*** Opening Source data ***

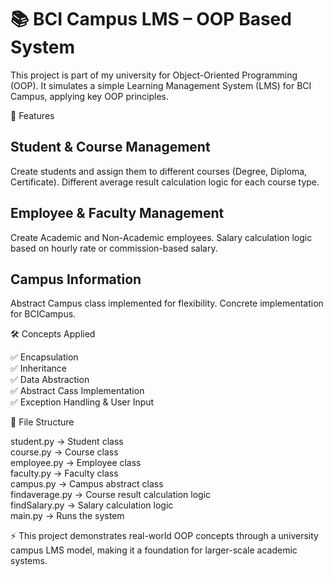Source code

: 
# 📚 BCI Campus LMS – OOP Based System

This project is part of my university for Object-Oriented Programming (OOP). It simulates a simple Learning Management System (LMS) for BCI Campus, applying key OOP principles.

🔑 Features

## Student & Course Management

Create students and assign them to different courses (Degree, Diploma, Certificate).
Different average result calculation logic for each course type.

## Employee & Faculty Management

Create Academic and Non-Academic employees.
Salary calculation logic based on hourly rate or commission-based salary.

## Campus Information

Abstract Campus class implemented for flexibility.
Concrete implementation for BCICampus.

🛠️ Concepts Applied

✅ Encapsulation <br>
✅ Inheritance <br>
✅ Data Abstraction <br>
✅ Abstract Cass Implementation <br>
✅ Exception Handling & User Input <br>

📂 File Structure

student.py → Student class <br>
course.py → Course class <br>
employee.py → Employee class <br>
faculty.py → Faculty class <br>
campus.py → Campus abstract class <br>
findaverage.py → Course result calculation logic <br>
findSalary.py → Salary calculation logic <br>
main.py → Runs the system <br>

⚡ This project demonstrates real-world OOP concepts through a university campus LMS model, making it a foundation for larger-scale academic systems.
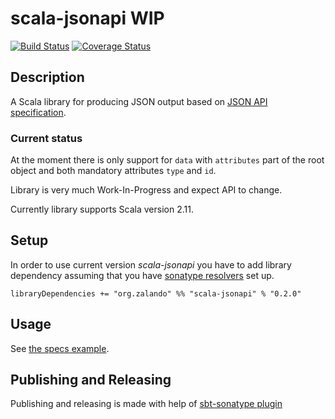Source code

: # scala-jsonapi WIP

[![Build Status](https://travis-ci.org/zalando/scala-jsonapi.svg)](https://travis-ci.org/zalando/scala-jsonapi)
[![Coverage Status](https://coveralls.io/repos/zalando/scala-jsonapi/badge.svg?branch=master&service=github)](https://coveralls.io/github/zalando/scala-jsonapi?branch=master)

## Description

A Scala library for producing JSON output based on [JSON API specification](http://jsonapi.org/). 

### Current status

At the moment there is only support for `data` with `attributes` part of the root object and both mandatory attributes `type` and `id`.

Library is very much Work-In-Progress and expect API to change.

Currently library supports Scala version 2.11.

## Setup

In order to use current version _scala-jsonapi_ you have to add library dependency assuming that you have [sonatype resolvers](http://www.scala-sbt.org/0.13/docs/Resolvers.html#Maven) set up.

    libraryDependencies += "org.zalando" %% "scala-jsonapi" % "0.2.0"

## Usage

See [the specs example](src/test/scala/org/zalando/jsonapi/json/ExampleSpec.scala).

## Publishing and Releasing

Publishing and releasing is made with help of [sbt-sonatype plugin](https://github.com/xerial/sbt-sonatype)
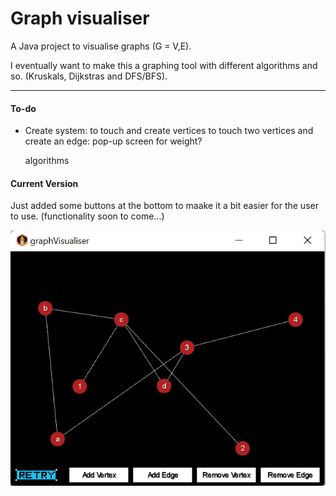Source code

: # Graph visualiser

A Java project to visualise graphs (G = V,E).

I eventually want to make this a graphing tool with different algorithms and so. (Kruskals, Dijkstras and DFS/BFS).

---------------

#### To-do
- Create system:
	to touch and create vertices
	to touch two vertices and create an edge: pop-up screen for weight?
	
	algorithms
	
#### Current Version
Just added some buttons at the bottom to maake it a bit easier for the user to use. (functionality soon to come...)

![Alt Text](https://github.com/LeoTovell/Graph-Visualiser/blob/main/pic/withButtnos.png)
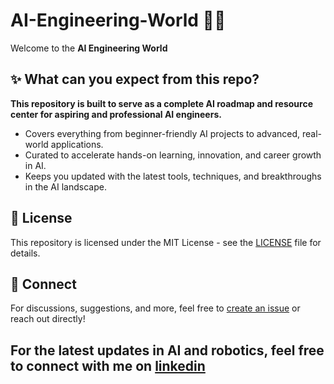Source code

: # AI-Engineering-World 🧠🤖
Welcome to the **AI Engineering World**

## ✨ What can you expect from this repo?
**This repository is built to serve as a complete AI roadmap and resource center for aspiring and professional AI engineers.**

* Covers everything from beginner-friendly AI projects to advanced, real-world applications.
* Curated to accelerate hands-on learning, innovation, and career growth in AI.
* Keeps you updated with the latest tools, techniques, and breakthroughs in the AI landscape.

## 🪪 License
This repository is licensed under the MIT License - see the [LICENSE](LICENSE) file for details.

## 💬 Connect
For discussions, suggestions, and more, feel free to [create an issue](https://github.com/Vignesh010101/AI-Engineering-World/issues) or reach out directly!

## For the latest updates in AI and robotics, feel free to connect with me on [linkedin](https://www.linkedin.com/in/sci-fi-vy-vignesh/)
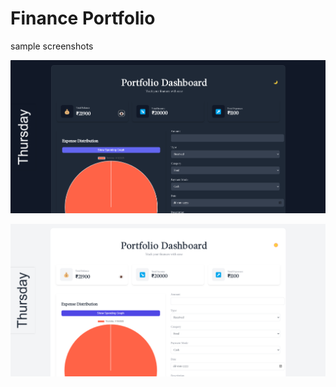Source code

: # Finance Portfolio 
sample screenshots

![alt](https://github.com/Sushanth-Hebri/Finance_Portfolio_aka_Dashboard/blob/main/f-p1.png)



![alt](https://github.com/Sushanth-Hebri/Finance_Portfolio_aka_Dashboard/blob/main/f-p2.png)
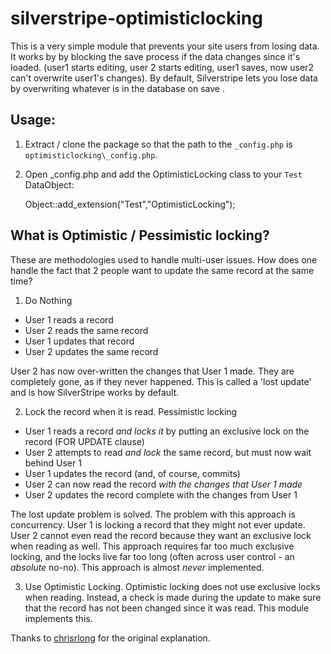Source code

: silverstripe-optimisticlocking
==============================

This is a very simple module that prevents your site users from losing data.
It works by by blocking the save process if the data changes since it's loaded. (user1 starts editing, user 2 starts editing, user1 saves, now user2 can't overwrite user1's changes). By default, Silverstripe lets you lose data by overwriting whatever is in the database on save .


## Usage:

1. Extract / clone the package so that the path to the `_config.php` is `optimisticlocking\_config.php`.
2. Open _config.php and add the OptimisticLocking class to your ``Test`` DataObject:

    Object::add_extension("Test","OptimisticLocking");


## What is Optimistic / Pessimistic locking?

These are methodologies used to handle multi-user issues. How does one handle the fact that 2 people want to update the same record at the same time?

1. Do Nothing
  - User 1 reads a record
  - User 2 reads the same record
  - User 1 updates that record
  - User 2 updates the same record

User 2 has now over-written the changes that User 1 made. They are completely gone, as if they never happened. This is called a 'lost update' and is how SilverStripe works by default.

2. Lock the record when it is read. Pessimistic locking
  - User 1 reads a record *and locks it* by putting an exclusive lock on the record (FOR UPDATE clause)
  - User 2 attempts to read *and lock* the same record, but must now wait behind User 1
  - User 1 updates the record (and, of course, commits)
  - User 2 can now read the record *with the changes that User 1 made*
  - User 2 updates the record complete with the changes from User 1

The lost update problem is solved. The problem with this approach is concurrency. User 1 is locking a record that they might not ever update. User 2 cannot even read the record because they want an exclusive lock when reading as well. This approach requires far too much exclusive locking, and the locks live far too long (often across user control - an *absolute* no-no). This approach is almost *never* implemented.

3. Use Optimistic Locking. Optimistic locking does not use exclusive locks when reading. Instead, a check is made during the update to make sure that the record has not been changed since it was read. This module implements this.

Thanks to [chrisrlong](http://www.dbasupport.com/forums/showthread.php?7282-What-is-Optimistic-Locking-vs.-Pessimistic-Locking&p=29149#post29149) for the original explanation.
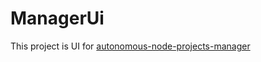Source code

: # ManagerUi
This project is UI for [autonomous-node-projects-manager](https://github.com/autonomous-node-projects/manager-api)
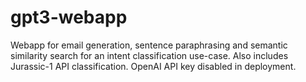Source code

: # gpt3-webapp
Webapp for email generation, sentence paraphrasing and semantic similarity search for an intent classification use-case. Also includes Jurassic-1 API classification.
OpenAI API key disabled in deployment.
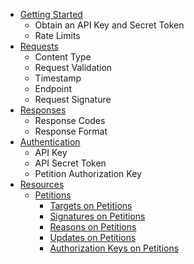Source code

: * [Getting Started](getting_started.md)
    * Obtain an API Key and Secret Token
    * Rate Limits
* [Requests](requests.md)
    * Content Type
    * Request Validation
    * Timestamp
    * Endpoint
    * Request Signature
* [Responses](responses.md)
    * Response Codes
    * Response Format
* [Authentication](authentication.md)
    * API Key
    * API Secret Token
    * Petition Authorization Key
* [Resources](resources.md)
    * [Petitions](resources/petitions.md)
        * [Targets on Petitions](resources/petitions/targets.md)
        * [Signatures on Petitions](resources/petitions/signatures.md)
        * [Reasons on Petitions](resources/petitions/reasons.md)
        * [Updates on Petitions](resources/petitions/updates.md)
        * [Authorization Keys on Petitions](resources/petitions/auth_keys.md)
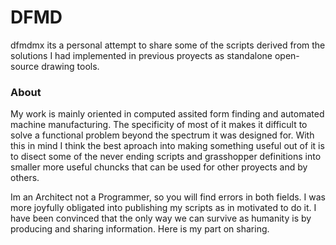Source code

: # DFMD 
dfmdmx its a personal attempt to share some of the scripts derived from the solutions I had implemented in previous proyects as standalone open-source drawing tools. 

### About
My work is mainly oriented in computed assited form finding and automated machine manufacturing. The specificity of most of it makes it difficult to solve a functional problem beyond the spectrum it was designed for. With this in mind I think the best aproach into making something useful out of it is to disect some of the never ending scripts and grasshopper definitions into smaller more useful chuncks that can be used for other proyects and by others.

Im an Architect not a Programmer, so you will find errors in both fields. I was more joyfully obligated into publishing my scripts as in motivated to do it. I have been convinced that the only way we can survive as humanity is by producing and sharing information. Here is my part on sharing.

*** Closing Source data ***

§ **Your instructions**
Write out, word for word, the stretch of entries that begins at the line with "Different average result" and ends at the line with "At the moment". Pictures do not belong in it.

§ **Exercise response**
Different average result calculation logic for each course type.

## Employee & Faculty Management

Create Academic and Non-Academic employees.
Salary calculation logic based on hourly rate or commission-based salary.

## Campus Information

Abstract Campus class implemented for flexibility.
Concrete implementation for BCICampus.

🛠️ Concepts Applied

✅ Encapsulation <br>
✅ Inheritance <br>
✅ Data Abstraction <br>
✅ Abstract Cass Implementation <br>
✅ Exception Handling & User Input <br>

📂 File Structure

student.py → Student class <br>
course.py → Course class <br>
employee.py → Employee class <br>
faculty.py → Faculty class <br>
campus.py → Campus abstract class <br>
findaverage.py → Course result calculation logic <br>
findSalary.py → Salary calculation logic <br>
main.py → Runs the system <br>

⚡ This project demonstrates real-world OOP concepts through a university campus LMS model, making it a foundation for larger-scale academic systems.
Source code

: # scala-jsonapi WIP

[![Build Status](https://travis-ci.org/zalando/scala-jsonapi.svg)](https://travis-ci.org/zalando/scala-jsonapi)
[![Coverage Status](https://coveralls.io/repos/zalando/scala-jsonapi/badge.svg?branch=master&service=github)](https://coveralls.io/github/zalando/scala-jsonapi?branch=master)

## Description

A Scala library for producing JSON output based on [JSON API specification](http://jsonapi.org/). 

### Current status

At the moment there is only support for `data` with `attributes` part of the root object and both mandatory attributes `type` and `id`.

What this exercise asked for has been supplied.